The number of neoplastic cells in the mammary tissue of BALB-neuT mice increases constantly during aging, and at 19–22 weeks a tumor mass becomes palpable in all their mammary glands. Previously [17] we have used PCA (Principal Component Analysis) to show that the transcriptional profiles of BALB-neuT mammary glands are linearly correlated with age (i.e. in function of the increment of tumor cellularity in the mammary glands, fig. 1). We identified 205 probe sets by linear fitting each gene expression with respect to age (fig. 2). Only one probe set was linked to an unmapped EST http://www.bioinformatica.unito.it/bioinformatics/Forni3/, whereas the others were linked to annotated mouse genes. Investigation of specific gene ontology (GO) class (BP, biological process; MF, molecular function; CC, cellular component) over-representation within the annotated 204 genes revealed significant enrichments in functions associated with the extracellular compartment (table 1). Pathway analysis showed the presence of 6 genes involved in the integrin signal transduction pathway (fig. 3) linked to Her2 action [20,21].

Figure 1.

Figure 1

BALB-neuT mammary gland morphology and transcription profile similarities. A) Morphological preparation called "whole mount", that allows the observation of the entire mammary gland. The draining lymph node, vessels, ducts and ductules are evident. Clearly the amount of tumor mass increases from 6 to 22 weeks. 19 weeks picture was omitted since it is very similar to 22 weeks. At 26 weeks the tumor mass is palpable in all the mammary glands, and the "whole mount" picture is very similar to 22 weeks old mice (not shown). B) Euclidean distance of the expression profiles derived by mammary glands from 6 to 26 weeks old BALB-neuT mice measured with respect to 6 weeks old mice. Black dots refer to the average distance generated using all microarray data. Red dots refer to the average distance calculated using only microarray data showing an IQR greater than 0.5.

Figure 2.

Figure 2

Transcription profiles as virtual two dye experiments. Each of the experimental points are represented as ratio with respect to wk2prg mice displaying marked pregnancy-related hyperplasia. The expression level of the genes associated to tumor cells increases with the animal age since tumor cells are replacing the conventional cellular environment of a normal mammary gland.

Table 1.

GO classes found enriched by mean of hypergeometric distribution within the 204 genes linearly linked to tumor mass increase.

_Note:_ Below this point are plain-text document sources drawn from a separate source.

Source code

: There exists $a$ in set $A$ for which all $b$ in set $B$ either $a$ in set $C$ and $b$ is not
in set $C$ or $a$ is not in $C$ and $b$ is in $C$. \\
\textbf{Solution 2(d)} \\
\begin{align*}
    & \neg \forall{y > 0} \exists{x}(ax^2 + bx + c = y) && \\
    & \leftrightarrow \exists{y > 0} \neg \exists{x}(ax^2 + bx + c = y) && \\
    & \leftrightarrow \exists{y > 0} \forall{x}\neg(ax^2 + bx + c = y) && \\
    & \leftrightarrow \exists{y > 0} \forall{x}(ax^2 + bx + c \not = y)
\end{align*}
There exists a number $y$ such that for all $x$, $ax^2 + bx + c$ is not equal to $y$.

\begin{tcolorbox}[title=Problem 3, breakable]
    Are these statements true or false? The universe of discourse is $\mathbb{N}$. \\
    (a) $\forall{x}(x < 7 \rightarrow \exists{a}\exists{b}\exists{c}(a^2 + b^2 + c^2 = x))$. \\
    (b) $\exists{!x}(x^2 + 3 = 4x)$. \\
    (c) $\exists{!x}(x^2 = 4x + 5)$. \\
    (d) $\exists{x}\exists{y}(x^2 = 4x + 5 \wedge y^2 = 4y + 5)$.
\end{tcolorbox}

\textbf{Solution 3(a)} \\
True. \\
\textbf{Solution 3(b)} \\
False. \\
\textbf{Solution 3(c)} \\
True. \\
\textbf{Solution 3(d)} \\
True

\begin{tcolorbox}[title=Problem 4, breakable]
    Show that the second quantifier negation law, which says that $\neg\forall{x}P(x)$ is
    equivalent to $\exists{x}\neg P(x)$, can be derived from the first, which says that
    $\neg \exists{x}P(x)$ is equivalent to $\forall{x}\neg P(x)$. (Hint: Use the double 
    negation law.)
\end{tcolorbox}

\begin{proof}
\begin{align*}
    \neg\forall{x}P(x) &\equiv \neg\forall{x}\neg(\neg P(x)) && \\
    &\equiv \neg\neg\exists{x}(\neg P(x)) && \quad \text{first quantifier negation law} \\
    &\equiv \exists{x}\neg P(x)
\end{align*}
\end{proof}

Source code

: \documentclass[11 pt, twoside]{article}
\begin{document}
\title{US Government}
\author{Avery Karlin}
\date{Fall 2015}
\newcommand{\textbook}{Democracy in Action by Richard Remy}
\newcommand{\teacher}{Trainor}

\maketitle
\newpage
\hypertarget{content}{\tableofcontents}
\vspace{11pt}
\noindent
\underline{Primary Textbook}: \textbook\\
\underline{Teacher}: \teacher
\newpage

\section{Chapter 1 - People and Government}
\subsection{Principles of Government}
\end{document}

GO class Description p value N. of found items within the 204 differentially expressed genes N. of items belonging to the GO class within the mgu74av2 chip. GO
GO:0007155 Cell adhesion 0.000 19 250 BP
GO:0030198 Extracellular matrix organization and biogenesis 0.005 3 17 BP
GO:0007160 Cell-matrix adhesion 0.005 4 34 BP
GO:0005201 Extracellular matrix structural constituent 0.003 5 47 MF
GO:0008201 Heparin binding 0.004 4 39 MF
GO:0005576 Extracellular 0.000 58 1631 CC
GO:0005615 Extracellular space 0.000 54 1514 CC
GO:0005794 Golgi apparatus 0.004 12 209 CC
GO:0005581 collagen 0.004 4 28 CC
GO:0016327 Apicolateral plasma membrane 0.004 6 65 CC
GO:0016020 Membrane 0.005 69 22285 CC
GO:0030054 Cell junction 0.006 6 71 CC
GO:0005923 Tight junction 0.007 3 17 CC
GO:0005911 Intercellular junction 0.007 5 52 CC
GO:0030057 Desmosome 0.008 2 6 CC
GO:0005578 Extracellular matrix 0.008 11 204 CC

Figure 3.

Figure 3

Integrin signal transduction pathway. Part of the integrin signal transduction pathway characterized by an over-representation of 6/204 genes showing an expression linearly linked to the tumor mass increment. The 6 genes found overrepresented are colored in yellow in the integrin pathway.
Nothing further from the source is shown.